[Task data]

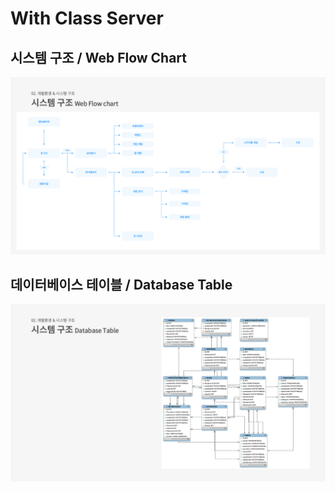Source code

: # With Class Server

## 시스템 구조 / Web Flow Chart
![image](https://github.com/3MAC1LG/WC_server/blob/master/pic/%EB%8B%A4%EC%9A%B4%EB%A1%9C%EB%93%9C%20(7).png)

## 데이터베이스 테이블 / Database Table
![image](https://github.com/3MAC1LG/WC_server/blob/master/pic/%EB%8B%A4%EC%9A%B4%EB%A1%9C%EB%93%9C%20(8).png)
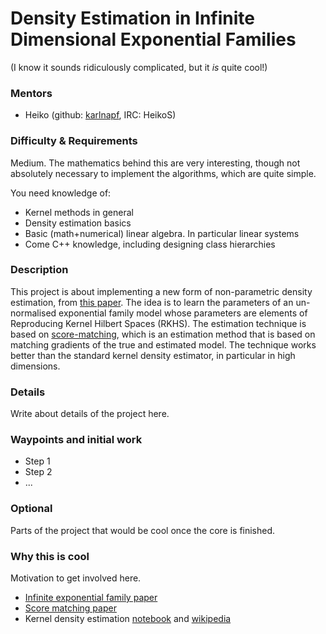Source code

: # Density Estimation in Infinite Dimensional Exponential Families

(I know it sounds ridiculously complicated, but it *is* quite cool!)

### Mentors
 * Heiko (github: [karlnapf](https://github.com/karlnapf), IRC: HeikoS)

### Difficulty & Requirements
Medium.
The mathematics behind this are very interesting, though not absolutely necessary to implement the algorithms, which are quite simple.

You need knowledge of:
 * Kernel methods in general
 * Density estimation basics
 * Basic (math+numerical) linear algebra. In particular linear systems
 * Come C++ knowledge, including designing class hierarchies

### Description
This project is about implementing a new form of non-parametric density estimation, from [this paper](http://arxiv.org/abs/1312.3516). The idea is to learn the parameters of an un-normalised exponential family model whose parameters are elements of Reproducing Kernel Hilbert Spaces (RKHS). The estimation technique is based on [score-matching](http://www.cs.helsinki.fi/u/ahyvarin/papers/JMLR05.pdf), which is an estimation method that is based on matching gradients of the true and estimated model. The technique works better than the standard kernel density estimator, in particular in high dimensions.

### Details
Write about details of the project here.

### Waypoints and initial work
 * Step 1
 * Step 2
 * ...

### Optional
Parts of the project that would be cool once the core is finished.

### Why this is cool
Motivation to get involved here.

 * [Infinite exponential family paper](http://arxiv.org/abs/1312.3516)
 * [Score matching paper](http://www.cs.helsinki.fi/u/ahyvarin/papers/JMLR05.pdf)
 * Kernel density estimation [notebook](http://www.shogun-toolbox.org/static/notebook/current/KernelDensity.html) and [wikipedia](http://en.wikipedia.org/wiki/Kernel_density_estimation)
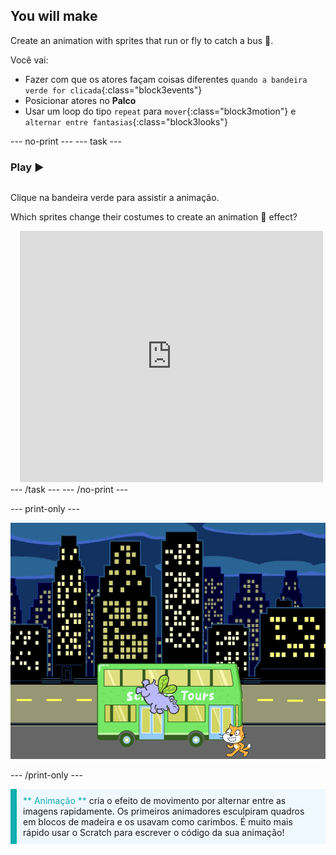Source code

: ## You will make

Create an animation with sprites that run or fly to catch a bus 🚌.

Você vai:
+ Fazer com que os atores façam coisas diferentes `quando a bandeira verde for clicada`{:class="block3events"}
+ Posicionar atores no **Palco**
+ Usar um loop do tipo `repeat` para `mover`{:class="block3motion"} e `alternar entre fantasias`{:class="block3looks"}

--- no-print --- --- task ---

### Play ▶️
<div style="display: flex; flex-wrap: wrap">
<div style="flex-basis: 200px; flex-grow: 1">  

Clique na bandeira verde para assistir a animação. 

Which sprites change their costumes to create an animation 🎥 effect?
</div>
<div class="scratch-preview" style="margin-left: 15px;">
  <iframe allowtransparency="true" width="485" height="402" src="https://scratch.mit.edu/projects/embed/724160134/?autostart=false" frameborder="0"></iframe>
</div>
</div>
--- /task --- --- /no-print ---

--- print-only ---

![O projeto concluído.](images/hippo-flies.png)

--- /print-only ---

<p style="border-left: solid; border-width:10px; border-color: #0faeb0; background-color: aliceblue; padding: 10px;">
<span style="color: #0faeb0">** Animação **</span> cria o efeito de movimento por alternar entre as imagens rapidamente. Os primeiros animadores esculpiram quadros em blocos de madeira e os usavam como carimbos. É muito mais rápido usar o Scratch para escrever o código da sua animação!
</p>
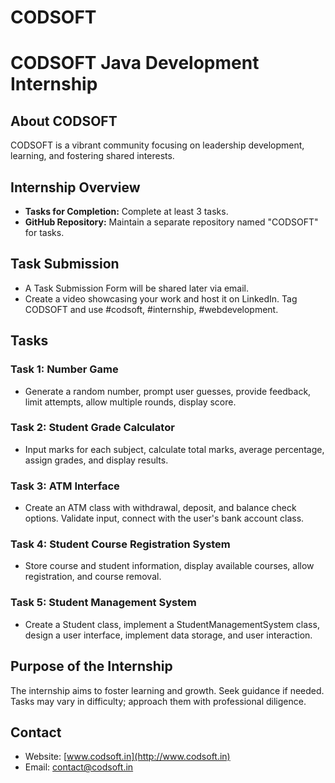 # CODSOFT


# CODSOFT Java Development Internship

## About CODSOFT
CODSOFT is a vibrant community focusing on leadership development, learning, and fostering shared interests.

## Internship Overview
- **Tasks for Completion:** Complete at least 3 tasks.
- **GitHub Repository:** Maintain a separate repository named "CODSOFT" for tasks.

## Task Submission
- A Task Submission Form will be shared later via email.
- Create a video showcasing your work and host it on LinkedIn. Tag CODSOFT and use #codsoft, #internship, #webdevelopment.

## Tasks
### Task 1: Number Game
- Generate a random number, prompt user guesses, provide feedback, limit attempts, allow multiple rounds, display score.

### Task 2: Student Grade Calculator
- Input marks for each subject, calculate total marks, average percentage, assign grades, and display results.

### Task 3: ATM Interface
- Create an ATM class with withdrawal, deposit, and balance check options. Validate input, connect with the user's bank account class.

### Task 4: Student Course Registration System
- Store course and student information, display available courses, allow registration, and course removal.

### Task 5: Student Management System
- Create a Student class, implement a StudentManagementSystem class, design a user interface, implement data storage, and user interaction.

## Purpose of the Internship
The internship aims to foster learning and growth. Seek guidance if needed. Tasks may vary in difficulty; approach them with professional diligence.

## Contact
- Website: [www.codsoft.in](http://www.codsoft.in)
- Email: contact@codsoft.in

[/Task data]

• _Work task_
Output the records above exactly as written, but leave out the pictures.

• _Response area_
Source code

: # With Class Server

## 시스템 구조 / Web Flow Chart
![image](https://github.com/3MAC1LG/WC_server/blob/master/pic/%EB%8B%A4%EC%9A%B4%EB%A1%9C%EB%93%9C%20(7).png)

## 데이터베이스 테이블 / Database Table
![image](https://github.com/3MAC1LG/WC_server/blob/master/pic/%EB%8B%A4%EC%9A%B4%EB%A1%9C%EB%93%9C%20(8).png)
Source code

: # Density Estimation in Infinite Dimensional Exponential Families

(I know it sounds ridiculously complicated, but it *is* quite cool!)

### Mentors
 * Heiko (github: [karlnapf](https://github.com/karlnapf), IRC: HeikoS)

### Difficulty & Requirements
Medium.
The mathematics behind this are very interesting, though not absolutely necessary to implement the algorithms, which are quite simple.

You need knowledge of:
 * Kernel methods in general
 * Density estimation basics
 * Basic (math+numerical) linear algebra. In particular linear systems
 * Come C++ knowledge, including designing class hierarchies

### Description
This project is about implementing a new form of non-parametric density estimation, from [this paper](http://arxiv.org/abs/1312.3516). The idea is to learn the parameters of an un-normalised exponential family model whose parameters are elements of Reproducing Kernel Hilbert Spaces (RKHS). The estimation technique is based on [score-matching](http://www.cs.helsinki.fi/u/ahyvarin/papers/JMLR05.pdf), which is an estimation method that is based on matching gradients of the true and estimated model. The technique works better than the standard kernel density estimator, in particular in high dimensions.

### Details
Write about details of the project here.

### Waypoints and initial work
 * Step 1
 * Step 2
 * ...

### Optional
Parts of the project that would be cool once the core is finished.

### Why this is cool
Motivation to get involved here.

 * [Infinite exponential family paper](http://arxiv.org/abs/1312.3516)
 * [Score matching paper](http://www.cs.helsinki.fi/u/ahyvarin/papers/JMLR05.pdf)
 * Kernel density estimation [notebook](http://www.shogun-toolbox.org/static/notebook/current/KernelDensity.html) and [wikipedia](http://en.wikipedia.org/wiki/Kernel_density_estimation)
Source code

: ## You will make

Create an animation with sprites that run or fly to catch a bus 🚌.

Você vai:
+ Fazer com que os atores façam coisas diferentes `quando a bandeira verde for clicada`{:class="block3events"}
+ Posicionar atores no **Palco**
+ Usar um loop do tipo `repeat` para `mover`{:class="block3motion"} e `alternar entre fantasias`{:class="block3looks"}

--- no-print --- --- task ---

### Play ▶️
<div style="display: flex; flex-wrap: wrap">
<div style="flex-basis: 200px; flex-grow: 1">  

Clique na bandeira verde para assistir a animação. 

Which sprites change their costumes to create an animation 🎥 effect?
</div>
<div class="scratch-preview" style="margin-left: 15px;">
  <iframe allowtransparency="true" width="485" height="402" src="https://scratch.mit.edu/projects/embed/724160134/?autostart=false" frameborder="0"></iframe>
</div>
</div>
--- /task --- --- /no-print ---

--- print-only ---

![O projeto concluído.](images/hippo-flies.png)

--- /print-only ---

<p style="border-left: solid; border-width:10px; border-color: #0faeb0; background-color: aliceblue; padding: 10px;">
<span style="color: #0faeb0">** Animação **</span> cria o efeito de movimento por alternar entre as imagens rapidamente. Os primeiros animadores esculpiram quadros em blocos de madeira e os usavam como carimbos. É muito mais rápido usar o Scratch para escrever o código da sua animação!
</p>
 # CODSOFT


# CODSOFT Java Development Internship

## About CODSOFT
CODSOFT is a vibrant community focusing on leadership development, learning, and fostering shared interests.

## Internship Overview
- **Tasks for Completion:** Complete at least 3 tasks.
- **GitHub Repository:** Maintain a separate repository named "CODSOFT" for tasks.

## Task Submission
- A Task Submission Form will be shared later via email.
- Create a video showcasing your work and host it on LinkedIn. Tag CODSOFT and use #codsoft, #internship, #webdevelopment.

## Tasks
### Task 1: Number Game
- Generate a random number, prompt user guesses, provide feedback, limit attempts, allow multiple rounds, display score.

### Task 2: Student Grade Calculator
- Input marks for each subject, calculate total marks, average percentage, assign grades, and display results.

### Task 3: ATM Interface
- Create an ATM class with withdrawal, deposit, and balance check options. Validate input, connect with the user's bank account class.

### Task 4: Student Course Registration System
- Store course and student information, display available courses, allow registration, and course removal.

### Task 5: Student Management System
- Create a Student class, implement a StudentManagementSystem class, design a user interface, implement data storage, and user interaction.

## Purpose of the Internship
The internship aims to foster learning and growth. Seek guidance if needed. Tasks may vary in difficulty; approach them with professional diligence.

## Contact
- Website: [www.codsoft.in](http://www.codsoft.in)
- Email: contact@codsoft.in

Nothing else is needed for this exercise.